Saluting women fire fighters at Garden Route District Municipality
Garden Route District Municipality is home to seven women fire fighters, who form part of a group of 40 fire fighters (including station officers and a fire chief). Although being underrepresented in a male-dominated environment, they are a force to reckon with. This disproportionately low representation of women in fire fighting can be attributed to structural and cultural factors which often play an important role in making the career-choice seem inhospitable to women. Despite this, a “conscious and continuous” attempt by educators, fire fighters and parents can help expose youngsters, especially women, to the profession.
During an interview with six of the seven women fire fighters at GRDM, who include Bonita Conrad, Kuthala Maki, Odri-Anne Booysen, Devonia Cupido, Elana Basson and Michelle Smalberger, a few assumptions were presented to them.
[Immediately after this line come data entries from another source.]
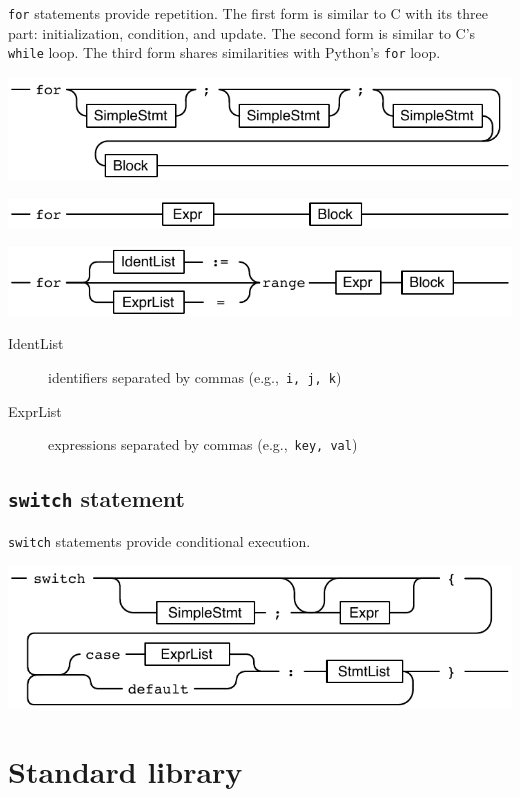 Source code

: \documentclass{article}
\begin{document}
\begin{multicols*}{3}
  \lstinline{for} statements provide repetition.
  The first form is similar to C with its three part: initialization, condition, and update.
  The second form is similar to C's \texttt{while} loop.
  The third form shares similarities with Python's \lstinline{for} loop.

  \includegraphics[width=\linewidth]{for-3parts}

  \includegraphics[width=\linewidth]{for-1cond}

  \includegraphics[width=\linewidth]{for-range}

  \begin{description}
  \item[IdentList] identifiers separated by commas (e.g.,~\lstinline{i, j, k})
  \item[ExprList] expressions separated by commas (e.g.,~\lstinline{key, val})
  \end{description}

  \filbreak
  \subsection*{\lstinline{switch} statement}

  \lstinline{switch} statements provide conditional execution.

  \includegraphics[width=\linewidth]{switch-expr}

  \filbreak
  \section*{Standard library}


\end{multicols*}
\end{document}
Assumption 1: Women have to first showcase their knowledge and experience in fire fighting before being accepted by their male counterparts. All women fire fighters felt that this was true.
Assumption 2: There is a sense of pressure on women to do the same or even better than their male counterparts. Interviewees felt the assumption was correct, but despite this, acknowledged that they do not feel that they are treated unequally to their counterparts at GRDM.
When asked what the most important parts of their fire fighting jobs are, they agreed that “protecting lives, infrastructure and the environment,” are at the top of their list of reasons.
Nearing the end of the interview, a question was asked with the intent of making them think about their worth and potential. “Would you consider fighting in an all-women team?” One fire fighter responded by saying, “we need men by our side to fight fires”. Moments later, one fire fighter challenged this response and said, “We will be able to fight a fire on our own. Why are we doubting our own capabilities?” With this moment of truth, interviewees had a moment to think deeply about these misperceptions.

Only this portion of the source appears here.